A recent question asked about cuneiform painted or drawn on a surface instead of being inscribed or engraved, and it seems there are three tablets from the Library of Ashurbanipal that had colophons inked on after the tablet was fired. (From that link: "In three cases the colophon was made with ink rather than impressed. Given the poor survival of ink, and the competence with which these colophons are written, it seems likely that further tablets once bore inked colophons.")

This "inked cuneiform" has a very interesting aesthetic to it, and I'd like to read more about it—it seems like a very readable way to show a sign on paper, compared to a traditional autograph. However, I haven't been able to find any other literature on it. Searching Jstor for "cuneiform" "ink", or the British Museum accession numbers of the two tablets I've found records for, hasn't yielded any results.

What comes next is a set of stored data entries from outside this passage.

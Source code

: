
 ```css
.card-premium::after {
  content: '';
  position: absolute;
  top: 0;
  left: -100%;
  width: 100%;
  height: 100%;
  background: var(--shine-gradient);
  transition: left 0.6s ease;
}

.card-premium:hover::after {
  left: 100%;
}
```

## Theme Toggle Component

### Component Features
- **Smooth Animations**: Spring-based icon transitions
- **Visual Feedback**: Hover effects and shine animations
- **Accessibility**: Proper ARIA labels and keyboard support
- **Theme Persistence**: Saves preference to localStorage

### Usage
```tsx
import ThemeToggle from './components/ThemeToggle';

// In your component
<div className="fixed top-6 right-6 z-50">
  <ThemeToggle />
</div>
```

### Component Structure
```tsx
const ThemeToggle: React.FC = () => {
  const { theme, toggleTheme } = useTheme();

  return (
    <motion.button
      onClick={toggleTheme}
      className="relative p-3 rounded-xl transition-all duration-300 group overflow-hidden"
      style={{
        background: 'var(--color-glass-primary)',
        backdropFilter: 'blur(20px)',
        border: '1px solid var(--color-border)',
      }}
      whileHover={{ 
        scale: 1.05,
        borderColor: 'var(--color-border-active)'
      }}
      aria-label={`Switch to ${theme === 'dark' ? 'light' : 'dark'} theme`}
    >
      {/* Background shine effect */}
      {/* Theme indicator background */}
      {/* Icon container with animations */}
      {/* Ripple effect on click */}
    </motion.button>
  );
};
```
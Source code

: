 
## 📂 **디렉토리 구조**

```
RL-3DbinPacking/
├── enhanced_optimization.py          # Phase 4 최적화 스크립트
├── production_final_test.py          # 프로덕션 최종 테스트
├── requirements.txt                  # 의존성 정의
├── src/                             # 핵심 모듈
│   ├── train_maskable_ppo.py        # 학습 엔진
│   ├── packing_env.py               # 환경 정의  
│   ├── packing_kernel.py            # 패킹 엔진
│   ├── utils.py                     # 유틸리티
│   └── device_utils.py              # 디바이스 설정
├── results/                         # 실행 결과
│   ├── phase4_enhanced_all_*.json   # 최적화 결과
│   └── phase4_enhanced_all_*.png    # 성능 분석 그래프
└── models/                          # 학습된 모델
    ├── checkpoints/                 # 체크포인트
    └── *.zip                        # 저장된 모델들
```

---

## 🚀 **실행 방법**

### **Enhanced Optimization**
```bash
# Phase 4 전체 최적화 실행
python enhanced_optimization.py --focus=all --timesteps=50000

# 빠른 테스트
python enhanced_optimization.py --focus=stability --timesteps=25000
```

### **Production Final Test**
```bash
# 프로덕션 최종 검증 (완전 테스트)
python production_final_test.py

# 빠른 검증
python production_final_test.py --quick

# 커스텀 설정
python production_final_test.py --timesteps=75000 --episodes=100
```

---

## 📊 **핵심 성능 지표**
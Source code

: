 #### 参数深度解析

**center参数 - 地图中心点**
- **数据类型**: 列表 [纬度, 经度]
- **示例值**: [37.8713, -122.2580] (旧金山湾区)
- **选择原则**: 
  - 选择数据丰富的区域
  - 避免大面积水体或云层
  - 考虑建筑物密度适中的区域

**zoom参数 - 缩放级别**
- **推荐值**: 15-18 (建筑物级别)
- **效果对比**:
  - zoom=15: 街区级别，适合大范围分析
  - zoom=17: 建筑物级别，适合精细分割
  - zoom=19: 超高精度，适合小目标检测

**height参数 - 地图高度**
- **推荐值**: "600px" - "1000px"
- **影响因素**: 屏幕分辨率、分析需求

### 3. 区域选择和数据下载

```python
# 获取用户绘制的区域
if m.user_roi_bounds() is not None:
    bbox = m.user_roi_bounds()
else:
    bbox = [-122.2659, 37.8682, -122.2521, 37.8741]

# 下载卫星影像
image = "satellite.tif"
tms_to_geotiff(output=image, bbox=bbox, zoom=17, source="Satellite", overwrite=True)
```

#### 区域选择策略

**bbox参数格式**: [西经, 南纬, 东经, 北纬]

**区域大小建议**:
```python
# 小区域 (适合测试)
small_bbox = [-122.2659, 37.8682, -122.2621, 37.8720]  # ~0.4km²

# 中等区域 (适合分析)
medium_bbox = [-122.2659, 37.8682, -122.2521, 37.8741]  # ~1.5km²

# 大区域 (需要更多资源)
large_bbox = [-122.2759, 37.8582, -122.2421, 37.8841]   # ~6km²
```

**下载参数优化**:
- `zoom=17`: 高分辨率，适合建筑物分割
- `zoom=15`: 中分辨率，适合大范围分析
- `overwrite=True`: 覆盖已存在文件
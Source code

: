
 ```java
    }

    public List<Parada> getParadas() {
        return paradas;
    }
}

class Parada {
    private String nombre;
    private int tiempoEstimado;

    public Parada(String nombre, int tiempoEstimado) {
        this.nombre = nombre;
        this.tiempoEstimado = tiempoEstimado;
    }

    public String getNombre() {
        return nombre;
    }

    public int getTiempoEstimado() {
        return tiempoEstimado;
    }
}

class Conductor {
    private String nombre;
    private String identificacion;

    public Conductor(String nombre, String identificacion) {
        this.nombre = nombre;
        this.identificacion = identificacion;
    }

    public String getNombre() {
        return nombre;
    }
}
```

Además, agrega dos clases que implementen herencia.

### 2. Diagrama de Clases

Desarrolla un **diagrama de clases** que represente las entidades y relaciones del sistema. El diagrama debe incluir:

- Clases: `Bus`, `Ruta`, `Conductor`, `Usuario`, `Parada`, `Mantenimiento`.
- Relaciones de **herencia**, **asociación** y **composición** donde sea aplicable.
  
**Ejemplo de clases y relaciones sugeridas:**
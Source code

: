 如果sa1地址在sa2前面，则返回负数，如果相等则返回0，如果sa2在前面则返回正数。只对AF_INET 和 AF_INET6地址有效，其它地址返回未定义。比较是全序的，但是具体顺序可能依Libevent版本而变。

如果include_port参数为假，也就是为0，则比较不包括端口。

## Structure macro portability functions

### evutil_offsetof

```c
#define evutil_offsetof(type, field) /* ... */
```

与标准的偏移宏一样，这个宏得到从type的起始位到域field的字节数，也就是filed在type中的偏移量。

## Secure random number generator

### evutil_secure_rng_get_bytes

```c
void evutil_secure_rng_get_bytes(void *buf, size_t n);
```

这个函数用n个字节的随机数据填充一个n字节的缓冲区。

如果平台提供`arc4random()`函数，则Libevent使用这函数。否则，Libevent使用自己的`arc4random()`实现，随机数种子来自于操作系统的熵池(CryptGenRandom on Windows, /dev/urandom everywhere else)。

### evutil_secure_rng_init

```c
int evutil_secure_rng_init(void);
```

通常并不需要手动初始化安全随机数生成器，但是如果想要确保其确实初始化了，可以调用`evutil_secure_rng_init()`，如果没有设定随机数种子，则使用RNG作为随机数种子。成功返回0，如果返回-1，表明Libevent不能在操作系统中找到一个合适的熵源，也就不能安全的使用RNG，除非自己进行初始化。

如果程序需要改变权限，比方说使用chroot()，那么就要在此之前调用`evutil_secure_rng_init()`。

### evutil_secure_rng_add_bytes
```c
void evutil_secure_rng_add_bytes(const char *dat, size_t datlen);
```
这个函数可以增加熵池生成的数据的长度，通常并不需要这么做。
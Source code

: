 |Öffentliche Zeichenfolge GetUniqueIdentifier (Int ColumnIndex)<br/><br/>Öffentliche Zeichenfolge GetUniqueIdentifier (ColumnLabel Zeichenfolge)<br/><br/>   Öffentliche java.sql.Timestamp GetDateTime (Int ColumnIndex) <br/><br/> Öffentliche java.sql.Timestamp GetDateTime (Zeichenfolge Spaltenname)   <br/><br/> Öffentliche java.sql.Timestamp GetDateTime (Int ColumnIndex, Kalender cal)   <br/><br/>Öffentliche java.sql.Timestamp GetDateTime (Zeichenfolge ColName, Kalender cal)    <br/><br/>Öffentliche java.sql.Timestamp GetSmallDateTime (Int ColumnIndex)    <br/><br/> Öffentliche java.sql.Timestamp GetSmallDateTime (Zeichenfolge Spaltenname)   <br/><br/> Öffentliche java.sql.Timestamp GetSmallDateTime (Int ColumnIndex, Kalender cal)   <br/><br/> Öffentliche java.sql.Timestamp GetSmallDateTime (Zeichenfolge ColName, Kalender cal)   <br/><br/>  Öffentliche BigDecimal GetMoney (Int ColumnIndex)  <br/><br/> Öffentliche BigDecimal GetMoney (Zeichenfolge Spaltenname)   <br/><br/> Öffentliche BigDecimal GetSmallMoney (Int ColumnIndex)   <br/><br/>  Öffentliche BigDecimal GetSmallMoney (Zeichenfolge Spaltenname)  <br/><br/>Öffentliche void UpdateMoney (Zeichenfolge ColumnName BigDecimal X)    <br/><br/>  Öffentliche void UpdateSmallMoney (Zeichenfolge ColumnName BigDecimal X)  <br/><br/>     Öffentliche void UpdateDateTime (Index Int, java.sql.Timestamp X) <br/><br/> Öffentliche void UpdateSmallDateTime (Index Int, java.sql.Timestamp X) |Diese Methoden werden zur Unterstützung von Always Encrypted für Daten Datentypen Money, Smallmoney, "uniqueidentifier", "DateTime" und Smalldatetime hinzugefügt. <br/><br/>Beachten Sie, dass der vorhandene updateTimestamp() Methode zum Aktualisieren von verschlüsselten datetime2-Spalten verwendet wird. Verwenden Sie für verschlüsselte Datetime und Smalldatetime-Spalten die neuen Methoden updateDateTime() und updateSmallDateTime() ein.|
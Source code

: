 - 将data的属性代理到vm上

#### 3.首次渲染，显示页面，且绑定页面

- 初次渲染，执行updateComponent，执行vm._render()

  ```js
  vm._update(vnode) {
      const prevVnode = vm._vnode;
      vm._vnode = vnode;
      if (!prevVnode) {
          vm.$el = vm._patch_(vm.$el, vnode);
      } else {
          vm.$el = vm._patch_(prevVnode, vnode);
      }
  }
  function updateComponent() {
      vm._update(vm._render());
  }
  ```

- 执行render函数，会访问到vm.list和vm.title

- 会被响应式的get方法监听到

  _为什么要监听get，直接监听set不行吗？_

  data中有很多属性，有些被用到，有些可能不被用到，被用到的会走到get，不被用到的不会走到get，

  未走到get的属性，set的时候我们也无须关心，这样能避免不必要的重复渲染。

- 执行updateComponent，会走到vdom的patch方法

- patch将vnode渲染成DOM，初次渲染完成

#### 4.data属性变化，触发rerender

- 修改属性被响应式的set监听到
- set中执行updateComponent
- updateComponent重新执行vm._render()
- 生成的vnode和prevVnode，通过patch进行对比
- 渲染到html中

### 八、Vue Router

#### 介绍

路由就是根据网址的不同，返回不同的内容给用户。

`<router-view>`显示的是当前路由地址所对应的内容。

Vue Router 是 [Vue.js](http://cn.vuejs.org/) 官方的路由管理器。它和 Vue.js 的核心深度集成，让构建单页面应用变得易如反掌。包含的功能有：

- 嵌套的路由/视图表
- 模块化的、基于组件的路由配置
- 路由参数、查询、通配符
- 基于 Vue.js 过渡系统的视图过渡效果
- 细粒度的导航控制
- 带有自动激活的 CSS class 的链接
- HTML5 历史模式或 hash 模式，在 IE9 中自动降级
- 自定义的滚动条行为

Where can I read more about this phenomenon?

  • Tablets_as_artefacts_scribes_as_artisans.pdf has info in it re ink and inking. It's a two-step thing via google to get it, I think. Not sure how I did it.
    – Lambie
    Commented Apr 23 at 16:13
  • @Lambie Do you mean this one? academia.edu/2216869/Tablets_as_artefacts_scribes_as_artisans
    – Draconis
    Commented Apr 23 at 16:23
  • Yes, that one is it.
    – Lambie
    Commented Apr 23 at 17:49
  • 1
    Here's a great example I accidentally stumbled upon, a glazed wall-tile of fired clay showing a charioteer. There is a border of chevrons top and bottom and a cuneiform inscription, reign of Assyrian King Tukulti-Ninurta II (890 BC – 884 BC). The cuneiform is painted with the glaze.